Computer Vision has undergone a revolution of sorts with the widespread adoption of Deep Learning methods. While this is an incredibly exciting and active area of research, I believe that Deep Learning is necessary but not sufficient to fully solve vision.

Deep Learning has trouble with some types of alignment and planning problems. These include things like knowing how you’ve moved around in the world or what’s the best way to move your body to avoid running into objects. These tasks generally require an iterative solver to come up with increasingly refined solutions, and traditional methods that don’t use deep learning at all remain state of the art.

How we (Deep Learning People) think about perception today.

It’s not clear if an entirely end-to-end approach that trains a big Neural Network using tons of input/output pairs will ever catch up. Of course, we could talk about RNNs or other Deep Learning architectures that could maybe learn iterative refinement, or even Reinforcement Learning methods that may uncover feedback based refinement rules. While these methods may turn out to be the best way to implement these ideas, it’s benefifical to conceptually separate the idea of the “intuition” and the “solver” part of AI systems.

With this distinction, we can think about optimization loops that operate in different contexts. This separation of optimization or feedback loops characterizes many modern cognitive models that attempt to explain animal (including human) behavior. It’s this loopy, ad-hoc, engineering that I term “Deep Learning Alchemy.” It’s liberating to mix the best of both worlds, and an area I hope to explore in this blog a bit more.

Deep Learning Alchemy for Perception. Multiple optimization loops in different contexts, here shown with different colors. In this post, we focus mainly on the green loop, but the system we design considers the slower blue and orange loops as well.

The motivating example used in this series is the problem of automatically estimating the motion of a single camera as it moves through the world.
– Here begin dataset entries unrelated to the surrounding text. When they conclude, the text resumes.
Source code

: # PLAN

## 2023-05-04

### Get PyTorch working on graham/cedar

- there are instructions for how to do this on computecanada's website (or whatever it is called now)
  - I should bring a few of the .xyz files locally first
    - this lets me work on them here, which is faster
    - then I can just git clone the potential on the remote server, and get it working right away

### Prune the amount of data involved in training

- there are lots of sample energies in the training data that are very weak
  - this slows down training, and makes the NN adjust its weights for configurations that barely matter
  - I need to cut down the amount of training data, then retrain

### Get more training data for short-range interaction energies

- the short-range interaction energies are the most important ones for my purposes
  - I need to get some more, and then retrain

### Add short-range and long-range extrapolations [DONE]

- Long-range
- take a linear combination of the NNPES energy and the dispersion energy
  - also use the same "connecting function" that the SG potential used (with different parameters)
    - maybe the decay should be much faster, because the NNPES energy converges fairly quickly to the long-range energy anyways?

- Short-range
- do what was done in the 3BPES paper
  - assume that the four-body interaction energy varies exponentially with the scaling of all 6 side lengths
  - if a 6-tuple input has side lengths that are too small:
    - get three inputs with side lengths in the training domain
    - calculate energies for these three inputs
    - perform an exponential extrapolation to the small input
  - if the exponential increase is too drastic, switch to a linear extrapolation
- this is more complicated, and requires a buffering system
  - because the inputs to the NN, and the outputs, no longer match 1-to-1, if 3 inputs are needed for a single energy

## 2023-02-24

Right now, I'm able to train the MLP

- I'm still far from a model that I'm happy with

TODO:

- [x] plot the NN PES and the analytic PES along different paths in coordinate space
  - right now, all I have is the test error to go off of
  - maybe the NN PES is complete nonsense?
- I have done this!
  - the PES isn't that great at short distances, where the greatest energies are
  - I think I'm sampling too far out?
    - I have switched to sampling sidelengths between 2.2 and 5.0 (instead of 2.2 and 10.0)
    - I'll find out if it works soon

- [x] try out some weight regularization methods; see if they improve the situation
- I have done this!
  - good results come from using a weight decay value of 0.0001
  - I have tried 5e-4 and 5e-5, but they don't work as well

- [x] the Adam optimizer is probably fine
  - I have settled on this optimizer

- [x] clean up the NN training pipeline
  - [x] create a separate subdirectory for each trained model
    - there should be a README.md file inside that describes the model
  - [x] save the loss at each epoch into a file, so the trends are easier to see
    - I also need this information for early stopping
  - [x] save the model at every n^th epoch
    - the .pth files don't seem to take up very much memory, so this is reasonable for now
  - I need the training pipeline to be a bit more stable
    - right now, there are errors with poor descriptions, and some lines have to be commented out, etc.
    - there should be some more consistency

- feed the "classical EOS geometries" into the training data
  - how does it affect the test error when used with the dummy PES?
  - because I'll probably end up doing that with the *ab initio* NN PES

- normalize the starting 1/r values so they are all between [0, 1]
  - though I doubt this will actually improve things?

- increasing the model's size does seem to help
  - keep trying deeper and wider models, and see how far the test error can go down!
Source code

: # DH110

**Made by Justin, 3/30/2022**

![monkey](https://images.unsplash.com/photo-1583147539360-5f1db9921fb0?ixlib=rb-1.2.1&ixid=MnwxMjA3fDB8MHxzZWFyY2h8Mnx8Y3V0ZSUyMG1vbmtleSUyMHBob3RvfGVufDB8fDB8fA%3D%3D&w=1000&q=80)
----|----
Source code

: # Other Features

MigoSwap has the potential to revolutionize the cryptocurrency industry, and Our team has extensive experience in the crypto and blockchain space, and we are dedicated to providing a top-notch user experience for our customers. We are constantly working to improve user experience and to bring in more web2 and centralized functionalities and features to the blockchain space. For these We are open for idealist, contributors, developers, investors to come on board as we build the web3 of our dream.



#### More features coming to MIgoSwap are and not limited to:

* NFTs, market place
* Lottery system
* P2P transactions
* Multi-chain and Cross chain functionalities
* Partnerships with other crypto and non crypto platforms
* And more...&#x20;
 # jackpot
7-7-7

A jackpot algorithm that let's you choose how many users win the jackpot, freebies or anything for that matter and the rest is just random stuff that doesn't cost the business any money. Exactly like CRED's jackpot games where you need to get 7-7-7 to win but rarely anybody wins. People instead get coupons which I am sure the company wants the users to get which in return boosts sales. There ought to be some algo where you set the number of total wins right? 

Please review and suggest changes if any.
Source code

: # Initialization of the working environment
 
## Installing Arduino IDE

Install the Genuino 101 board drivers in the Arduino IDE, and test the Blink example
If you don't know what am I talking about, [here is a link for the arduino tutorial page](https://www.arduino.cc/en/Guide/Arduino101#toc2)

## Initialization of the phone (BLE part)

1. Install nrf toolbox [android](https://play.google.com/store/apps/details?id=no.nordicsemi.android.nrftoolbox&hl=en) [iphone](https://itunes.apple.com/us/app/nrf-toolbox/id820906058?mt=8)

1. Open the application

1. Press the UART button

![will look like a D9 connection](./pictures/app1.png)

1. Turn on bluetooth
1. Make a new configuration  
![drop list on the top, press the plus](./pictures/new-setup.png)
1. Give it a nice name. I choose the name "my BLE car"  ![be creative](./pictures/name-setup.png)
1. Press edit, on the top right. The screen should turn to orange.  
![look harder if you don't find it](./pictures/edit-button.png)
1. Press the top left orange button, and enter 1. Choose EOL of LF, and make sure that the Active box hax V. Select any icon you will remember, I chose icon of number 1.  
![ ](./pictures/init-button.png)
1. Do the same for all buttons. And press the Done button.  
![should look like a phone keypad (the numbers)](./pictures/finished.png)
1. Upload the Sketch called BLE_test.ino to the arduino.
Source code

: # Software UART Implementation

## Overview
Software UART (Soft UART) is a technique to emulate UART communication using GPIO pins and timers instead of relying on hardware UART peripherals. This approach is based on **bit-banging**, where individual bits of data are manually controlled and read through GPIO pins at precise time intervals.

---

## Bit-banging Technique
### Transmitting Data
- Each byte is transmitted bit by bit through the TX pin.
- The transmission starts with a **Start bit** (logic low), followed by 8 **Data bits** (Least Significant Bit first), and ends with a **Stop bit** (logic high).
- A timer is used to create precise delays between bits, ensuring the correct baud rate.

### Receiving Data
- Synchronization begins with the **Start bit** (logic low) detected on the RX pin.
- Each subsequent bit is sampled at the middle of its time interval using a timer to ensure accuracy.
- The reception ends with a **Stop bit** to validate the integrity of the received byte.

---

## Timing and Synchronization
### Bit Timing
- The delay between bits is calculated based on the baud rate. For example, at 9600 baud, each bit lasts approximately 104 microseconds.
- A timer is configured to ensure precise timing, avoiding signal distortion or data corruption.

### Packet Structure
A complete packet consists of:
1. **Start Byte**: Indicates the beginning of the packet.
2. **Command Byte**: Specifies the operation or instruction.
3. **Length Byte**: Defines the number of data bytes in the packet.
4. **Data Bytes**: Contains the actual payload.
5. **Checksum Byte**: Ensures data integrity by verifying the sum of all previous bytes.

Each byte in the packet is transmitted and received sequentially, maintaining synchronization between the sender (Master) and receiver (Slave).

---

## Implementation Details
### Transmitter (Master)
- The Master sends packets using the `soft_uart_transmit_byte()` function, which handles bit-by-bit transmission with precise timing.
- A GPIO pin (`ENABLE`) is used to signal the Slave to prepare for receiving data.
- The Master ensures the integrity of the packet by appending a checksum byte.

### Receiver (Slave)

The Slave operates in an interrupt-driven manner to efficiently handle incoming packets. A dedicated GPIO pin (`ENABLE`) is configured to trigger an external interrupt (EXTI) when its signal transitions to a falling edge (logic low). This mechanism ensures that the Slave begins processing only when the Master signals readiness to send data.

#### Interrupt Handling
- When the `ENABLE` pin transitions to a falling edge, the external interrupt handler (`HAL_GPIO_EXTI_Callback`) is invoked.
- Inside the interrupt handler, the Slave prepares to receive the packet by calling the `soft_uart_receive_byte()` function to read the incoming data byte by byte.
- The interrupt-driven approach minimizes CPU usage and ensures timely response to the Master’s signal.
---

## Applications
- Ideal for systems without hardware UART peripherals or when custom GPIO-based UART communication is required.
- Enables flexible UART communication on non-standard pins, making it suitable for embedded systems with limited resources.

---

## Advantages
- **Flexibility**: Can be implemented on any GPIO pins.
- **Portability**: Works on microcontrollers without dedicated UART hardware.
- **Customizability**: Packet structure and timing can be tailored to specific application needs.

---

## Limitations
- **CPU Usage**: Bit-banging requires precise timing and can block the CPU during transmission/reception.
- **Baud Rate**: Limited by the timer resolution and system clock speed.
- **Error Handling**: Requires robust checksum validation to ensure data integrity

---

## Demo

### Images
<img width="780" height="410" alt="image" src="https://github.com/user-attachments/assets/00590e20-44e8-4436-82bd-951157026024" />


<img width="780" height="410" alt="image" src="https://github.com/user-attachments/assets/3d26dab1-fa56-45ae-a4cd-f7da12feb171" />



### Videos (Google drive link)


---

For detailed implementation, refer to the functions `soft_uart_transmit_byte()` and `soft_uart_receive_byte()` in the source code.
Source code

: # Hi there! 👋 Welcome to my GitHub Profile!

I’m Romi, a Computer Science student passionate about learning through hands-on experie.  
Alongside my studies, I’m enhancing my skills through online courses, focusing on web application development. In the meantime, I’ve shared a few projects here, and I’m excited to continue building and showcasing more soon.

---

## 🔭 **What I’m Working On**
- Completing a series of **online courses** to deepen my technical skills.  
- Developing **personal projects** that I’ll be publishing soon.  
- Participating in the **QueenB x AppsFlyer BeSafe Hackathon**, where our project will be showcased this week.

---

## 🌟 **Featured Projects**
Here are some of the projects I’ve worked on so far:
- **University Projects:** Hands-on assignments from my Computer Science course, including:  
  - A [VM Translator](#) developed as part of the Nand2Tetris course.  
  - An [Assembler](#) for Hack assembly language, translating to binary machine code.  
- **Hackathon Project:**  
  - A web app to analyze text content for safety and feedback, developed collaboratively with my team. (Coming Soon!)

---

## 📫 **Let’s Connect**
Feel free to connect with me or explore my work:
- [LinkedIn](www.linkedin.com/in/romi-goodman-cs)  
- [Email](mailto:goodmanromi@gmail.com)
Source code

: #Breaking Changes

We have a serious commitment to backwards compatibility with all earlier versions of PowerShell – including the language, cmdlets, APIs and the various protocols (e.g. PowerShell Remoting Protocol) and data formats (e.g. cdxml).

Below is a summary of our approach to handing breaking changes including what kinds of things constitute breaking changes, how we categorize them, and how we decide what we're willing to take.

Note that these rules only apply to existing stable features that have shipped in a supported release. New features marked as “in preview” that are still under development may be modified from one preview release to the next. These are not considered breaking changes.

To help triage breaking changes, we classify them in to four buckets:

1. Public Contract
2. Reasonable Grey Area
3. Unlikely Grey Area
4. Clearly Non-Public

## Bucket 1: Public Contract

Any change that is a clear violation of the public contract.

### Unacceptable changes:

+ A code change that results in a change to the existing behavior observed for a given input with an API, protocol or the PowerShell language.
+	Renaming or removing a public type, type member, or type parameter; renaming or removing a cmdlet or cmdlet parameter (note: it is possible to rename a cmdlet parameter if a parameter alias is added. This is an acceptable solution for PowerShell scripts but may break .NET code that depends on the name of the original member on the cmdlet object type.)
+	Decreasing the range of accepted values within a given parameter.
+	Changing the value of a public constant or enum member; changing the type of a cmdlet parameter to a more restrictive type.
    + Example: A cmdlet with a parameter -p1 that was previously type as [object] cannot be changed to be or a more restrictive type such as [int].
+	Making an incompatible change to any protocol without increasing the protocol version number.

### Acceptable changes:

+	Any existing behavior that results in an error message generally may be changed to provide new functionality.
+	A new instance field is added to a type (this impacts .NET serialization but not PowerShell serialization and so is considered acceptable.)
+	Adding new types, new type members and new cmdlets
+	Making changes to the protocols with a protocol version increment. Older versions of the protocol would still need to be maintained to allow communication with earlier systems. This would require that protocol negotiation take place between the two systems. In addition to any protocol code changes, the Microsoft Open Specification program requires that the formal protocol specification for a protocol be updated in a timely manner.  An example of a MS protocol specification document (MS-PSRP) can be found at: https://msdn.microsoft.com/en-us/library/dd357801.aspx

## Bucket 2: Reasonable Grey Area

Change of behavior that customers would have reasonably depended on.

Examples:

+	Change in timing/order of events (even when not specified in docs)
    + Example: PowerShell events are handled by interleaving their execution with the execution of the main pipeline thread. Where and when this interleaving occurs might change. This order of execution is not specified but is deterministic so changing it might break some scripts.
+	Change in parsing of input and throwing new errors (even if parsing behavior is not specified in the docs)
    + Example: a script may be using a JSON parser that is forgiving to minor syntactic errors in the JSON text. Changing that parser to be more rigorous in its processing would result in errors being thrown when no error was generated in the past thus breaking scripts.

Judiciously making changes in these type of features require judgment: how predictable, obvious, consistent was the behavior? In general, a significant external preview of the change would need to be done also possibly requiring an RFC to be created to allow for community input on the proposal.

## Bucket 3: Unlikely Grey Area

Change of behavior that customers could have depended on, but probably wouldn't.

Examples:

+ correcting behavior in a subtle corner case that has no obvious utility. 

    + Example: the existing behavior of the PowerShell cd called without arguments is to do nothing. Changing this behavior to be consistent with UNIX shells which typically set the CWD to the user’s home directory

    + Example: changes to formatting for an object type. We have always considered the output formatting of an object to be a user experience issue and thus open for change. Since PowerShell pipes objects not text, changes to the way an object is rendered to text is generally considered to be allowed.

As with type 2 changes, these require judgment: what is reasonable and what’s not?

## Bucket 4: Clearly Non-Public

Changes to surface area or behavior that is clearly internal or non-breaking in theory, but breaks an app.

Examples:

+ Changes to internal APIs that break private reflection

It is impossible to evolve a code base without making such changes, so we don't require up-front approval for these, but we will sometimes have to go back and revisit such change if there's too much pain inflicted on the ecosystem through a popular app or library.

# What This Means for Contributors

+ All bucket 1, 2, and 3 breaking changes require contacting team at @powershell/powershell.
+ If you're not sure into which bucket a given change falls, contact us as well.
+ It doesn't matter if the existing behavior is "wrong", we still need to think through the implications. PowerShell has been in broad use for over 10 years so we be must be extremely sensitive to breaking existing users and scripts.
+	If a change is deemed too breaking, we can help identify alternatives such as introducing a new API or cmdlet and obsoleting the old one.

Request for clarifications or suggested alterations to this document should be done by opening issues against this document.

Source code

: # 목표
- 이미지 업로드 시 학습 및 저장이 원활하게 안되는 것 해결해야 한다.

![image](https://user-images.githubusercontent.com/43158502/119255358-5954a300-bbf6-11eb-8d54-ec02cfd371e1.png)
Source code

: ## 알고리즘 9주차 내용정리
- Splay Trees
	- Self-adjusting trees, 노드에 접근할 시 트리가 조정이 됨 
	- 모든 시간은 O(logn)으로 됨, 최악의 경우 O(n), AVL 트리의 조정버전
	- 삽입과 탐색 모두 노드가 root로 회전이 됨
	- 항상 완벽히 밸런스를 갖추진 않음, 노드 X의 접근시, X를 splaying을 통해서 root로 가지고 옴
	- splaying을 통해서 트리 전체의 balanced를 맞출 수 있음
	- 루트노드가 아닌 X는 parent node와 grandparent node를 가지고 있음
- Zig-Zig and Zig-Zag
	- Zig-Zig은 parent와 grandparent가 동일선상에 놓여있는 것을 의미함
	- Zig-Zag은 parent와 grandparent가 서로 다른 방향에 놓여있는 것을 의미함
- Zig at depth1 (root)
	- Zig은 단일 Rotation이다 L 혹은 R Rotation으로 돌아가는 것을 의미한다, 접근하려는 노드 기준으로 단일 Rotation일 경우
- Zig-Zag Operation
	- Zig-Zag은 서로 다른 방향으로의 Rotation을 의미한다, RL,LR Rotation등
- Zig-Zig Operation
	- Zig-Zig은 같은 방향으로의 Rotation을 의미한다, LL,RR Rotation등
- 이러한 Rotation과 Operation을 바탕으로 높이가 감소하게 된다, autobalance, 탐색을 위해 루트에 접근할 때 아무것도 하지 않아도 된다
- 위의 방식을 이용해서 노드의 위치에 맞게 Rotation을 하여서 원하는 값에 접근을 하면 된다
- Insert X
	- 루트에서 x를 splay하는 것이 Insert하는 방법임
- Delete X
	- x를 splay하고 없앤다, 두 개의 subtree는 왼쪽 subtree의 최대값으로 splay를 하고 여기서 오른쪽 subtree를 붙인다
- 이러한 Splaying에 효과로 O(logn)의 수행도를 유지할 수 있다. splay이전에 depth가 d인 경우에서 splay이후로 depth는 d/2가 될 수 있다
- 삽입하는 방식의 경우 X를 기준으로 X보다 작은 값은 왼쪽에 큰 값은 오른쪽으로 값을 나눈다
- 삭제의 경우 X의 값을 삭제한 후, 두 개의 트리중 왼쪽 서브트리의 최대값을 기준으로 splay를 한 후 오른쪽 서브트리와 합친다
This is called “monocular visual odometry” and has applications to Robotics, Augmented/Mixed/Virtual Reality, 3D games and graphics, as well as things like image stabilization.

Part 1 - Image Alignment with Pytorch

In Part 1, our goal is to make Pytorch do all the heavy lifting. Pytorch is a popular deep-learning library, but it also can do much more. In this post we’ll make an automatic image alignment algorithm. Here is our end result:

The final result showing image alignment for two images in the red and green channels.

The target image is in the red channel, and the aligned image is in the green channel, well aligned images appear yellow. The six numbers at the bottom are the different parameters (3D rotation and translation respectively) we’ll estimate automatically.

There have been a few papers published that inspired me quite a bit, specifically please refer to this work from Jakob Engel in Prof Cremers’ group at TUM: LSD-SLAM and DSO. We’ll start from scratch in a way though, and implement everything in python.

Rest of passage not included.